RBI Governor Shaktikanta Das (in picture) Thursday expressed concerns that regulatory standards related to loan-to-value (LTV) ratios, risk weights, and end-use monitoring are being ignored by some lenders, potentially diverting funds into unproductive or speculative activities.
“The issue that is attracting our attention is home equity loans, or top-up housing loans as they are called in India, which have been growing at a brisk pace,” Das said during the bi-monthly policy announcement.
He added that banks and NBFCs have also been offering top-up loans on other collateralised exposures such as gold loans. “Such practices may lead to loaned funds being deployed in unproductive segments or for speculative purposes,” he said.
Governor Das said that in certain entities, regulatory requirements on top-up loans are not being followed, though he clarified that it is not asystem-wide issue. “On a supervisory level, we are dealing with such entities,” Das said. “We have issued an advisory to banks, asking them to proactively monitor the end use of these loans and ensure compliance down the line.”
“Where we have identified lapses, we are addressing them separately with the entities,” he said.
Top-up loans, typically intended for home improvements, could be increasingly used for refinancing existing loans, weddings, vacations, and other non-essential expenses, lea ding the RBI to issue warnings about overleveraging and potential misuse of these funds. Das expressed concerns that such practices could lead to funds being deployed in unproductive segments or for speculative purposes, urging banks and NBFCs to review their practices and take corrective action.

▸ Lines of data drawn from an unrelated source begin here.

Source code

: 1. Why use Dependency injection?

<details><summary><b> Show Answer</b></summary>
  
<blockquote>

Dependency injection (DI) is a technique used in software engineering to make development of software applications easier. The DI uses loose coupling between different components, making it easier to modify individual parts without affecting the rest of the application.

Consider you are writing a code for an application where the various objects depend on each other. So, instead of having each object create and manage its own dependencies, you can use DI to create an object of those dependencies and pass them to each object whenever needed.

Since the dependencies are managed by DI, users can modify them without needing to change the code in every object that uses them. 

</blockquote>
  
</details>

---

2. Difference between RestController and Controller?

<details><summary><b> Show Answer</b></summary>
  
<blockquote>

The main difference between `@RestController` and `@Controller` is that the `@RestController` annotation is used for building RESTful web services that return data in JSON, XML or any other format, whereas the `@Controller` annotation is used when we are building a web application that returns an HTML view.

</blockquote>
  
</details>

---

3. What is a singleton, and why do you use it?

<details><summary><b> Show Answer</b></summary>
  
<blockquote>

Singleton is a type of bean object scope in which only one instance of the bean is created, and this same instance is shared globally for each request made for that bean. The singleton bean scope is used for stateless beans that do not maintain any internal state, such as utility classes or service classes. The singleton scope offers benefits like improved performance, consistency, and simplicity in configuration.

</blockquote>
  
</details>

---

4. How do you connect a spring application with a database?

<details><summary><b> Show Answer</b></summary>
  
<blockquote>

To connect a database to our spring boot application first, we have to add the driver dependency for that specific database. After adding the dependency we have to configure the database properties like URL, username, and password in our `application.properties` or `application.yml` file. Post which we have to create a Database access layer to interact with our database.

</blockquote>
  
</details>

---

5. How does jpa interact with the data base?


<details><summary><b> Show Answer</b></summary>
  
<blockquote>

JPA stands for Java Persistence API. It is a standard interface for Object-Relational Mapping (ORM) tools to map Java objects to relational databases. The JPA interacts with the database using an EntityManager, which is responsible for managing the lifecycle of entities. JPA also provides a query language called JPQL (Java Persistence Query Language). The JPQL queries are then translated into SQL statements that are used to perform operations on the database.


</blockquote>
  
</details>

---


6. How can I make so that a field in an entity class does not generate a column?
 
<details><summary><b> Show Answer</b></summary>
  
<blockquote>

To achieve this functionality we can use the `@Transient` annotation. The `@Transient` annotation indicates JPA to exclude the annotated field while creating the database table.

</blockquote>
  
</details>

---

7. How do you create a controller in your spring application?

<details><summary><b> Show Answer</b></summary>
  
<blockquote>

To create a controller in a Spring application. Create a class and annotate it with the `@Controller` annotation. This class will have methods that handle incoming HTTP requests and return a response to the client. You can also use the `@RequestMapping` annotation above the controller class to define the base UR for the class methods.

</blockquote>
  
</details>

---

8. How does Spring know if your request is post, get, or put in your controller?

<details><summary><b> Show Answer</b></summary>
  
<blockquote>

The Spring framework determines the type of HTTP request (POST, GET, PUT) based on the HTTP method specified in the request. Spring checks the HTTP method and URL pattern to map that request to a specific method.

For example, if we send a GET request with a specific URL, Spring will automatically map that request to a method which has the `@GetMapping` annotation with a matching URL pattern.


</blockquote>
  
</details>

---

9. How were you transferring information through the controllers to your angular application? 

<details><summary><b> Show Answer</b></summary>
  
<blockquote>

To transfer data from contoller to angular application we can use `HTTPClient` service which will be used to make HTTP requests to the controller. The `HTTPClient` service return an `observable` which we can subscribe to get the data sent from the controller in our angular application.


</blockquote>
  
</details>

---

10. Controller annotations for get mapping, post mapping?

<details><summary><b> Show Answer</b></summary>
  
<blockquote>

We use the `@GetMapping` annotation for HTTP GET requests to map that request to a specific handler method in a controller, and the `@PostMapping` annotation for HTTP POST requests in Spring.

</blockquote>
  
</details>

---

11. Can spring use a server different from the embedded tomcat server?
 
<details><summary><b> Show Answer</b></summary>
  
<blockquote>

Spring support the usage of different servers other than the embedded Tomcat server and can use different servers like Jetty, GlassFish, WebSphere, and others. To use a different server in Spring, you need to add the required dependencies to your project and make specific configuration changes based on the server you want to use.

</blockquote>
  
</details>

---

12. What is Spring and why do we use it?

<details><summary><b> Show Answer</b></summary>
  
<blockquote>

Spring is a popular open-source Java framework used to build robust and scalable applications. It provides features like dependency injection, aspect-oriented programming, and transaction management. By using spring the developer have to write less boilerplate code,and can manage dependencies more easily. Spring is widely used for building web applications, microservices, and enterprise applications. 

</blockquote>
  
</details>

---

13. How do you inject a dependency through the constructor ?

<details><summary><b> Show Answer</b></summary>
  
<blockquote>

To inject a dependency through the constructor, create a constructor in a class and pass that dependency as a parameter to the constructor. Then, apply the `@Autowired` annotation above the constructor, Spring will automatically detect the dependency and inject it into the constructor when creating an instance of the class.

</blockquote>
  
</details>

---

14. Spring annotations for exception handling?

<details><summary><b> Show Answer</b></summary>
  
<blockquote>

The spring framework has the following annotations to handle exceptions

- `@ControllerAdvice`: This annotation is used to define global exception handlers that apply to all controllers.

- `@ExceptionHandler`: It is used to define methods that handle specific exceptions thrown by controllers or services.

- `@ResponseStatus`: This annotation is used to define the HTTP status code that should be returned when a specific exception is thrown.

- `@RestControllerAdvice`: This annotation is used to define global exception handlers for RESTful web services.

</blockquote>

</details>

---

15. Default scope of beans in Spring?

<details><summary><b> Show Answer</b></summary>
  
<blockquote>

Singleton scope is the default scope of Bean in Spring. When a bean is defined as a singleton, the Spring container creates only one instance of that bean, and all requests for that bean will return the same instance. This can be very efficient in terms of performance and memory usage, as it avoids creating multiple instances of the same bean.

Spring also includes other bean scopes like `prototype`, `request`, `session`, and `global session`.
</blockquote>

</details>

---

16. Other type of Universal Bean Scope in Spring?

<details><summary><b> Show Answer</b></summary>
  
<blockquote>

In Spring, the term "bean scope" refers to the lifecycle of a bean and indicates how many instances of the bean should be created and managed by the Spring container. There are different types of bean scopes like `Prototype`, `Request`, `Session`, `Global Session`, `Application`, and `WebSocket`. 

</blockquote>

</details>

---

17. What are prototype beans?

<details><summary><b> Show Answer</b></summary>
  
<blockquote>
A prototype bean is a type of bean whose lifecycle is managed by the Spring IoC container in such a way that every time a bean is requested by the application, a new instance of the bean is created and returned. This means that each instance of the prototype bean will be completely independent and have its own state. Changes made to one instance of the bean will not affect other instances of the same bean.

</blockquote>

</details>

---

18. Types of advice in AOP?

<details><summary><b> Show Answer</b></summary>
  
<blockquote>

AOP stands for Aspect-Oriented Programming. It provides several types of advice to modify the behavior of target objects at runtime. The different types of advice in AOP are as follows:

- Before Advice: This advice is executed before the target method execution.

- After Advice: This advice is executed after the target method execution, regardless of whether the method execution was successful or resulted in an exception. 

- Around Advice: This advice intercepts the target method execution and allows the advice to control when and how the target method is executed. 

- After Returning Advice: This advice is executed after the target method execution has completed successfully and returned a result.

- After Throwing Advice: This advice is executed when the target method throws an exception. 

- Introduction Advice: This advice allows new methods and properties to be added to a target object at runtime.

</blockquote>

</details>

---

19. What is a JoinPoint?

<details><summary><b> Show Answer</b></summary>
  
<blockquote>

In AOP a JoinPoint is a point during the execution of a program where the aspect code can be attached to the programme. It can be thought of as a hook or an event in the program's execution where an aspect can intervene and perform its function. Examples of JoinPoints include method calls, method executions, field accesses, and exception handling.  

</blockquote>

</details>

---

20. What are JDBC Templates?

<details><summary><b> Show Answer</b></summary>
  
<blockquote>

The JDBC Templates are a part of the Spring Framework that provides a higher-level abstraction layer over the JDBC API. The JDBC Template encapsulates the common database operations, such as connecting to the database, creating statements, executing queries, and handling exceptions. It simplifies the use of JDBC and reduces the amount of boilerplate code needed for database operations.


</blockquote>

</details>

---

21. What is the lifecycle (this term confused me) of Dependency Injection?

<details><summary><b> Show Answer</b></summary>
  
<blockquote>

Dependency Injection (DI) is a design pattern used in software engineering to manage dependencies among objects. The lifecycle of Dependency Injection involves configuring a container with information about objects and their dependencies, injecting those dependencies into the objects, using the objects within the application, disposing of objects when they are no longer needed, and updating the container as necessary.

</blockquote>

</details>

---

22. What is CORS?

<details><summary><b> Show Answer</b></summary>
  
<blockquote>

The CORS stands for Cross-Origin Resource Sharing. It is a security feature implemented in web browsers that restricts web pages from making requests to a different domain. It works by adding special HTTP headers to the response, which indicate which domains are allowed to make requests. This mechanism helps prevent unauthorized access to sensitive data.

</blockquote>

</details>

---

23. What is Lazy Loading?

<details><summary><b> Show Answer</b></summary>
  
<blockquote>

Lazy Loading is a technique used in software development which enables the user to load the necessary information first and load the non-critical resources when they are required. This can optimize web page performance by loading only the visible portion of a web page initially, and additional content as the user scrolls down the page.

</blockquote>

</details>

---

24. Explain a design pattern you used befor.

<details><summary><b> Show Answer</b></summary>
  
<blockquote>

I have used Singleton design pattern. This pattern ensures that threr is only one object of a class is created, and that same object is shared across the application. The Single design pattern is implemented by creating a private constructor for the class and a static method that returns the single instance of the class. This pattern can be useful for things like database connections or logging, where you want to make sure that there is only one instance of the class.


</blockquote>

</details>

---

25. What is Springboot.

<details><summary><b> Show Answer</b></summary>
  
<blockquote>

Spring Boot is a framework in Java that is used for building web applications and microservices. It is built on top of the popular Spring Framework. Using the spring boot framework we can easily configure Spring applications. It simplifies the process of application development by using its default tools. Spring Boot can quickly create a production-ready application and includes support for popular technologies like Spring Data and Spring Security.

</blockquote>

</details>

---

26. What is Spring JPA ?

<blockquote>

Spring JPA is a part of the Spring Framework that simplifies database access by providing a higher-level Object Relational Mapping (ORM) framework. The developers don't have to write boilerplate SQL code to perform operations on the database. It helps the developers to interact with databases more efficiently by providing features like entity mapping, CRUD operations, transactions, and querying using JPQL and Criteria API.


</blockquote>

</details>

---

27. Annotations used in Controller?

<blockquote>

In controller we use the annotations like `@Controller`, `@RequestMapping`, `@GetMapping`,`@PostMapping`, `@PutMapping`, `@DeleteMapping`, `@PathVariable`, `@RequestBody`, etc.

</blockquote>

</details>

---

“Such loans not only raise concerns on overleveraging but also suspicions on the quality of such borrowers, as they may use such top-up loans to service existing loans,” said Anil Gupta, senior vice president & sector head at ICRA Ratings.
Gupta added that the RBI’s caution to lenders on calibrating underwriting norms and closely monitoring the end-use of funds is timely.
“It could have implications for banks in each of these areas/segments on the assets and liabilities that they are sourcing,” said Suresh Ganapathy managing director, head of financial services research, Macquarie Capital.
Worries Over Growth of Top-up Home Loans
“While banks don’t disclose exact proportion of home equity/LAP loans, we believe for most banks LAP loans will be roughly about 15-20% of the overall home loan pie.” The regulator flagged heightened risks in the unsecured segment asking lenders to exercise caution while extending personal loans for consumption purposes. Das said that lenders should also look at post disbursal monitoring of such loans. The RBI has previously responded to stress in the unsecured loan segment by increasing risk weights on unsecured consumer credit and bank credit to NBFCs on November 16, 2023.
This preemptive measure moderated consumer loan growth from 23.3% in November 2023 to 13.9% in June 2024, while bank credit to NBFCs declined from 18.5% to 8.2% over the same period. Growth in unsecured personal loans, including credit card debt, remained high at 23.3% in June 2024, though down from 34.2% in November 2023.
“The sectors in which pre-emptive regulatory measures were announced by the regulator in November last year have shown moderation in credit growth,” Das said. “However, certain segments of personal loans continue to witness high growth. Excess leverage through retail loans mostly for consumption purposes needs careful monitoring from a macro-prudential point of view. It calls for careful assessment and calibration of underwriting standards as well as post sanction monitoring of such loans.”
“As the regulator of certain segments of the financial sector it is our responsibility to point out the potential areas where risks may come up,” he said. “It is our responsibility to suggest to banks, NBFCs and other financial institutions to be extra careful and to keep extra vigil on certain aspects which is not a problem at the moment. But, if left unattended can become a problem at a later stage.”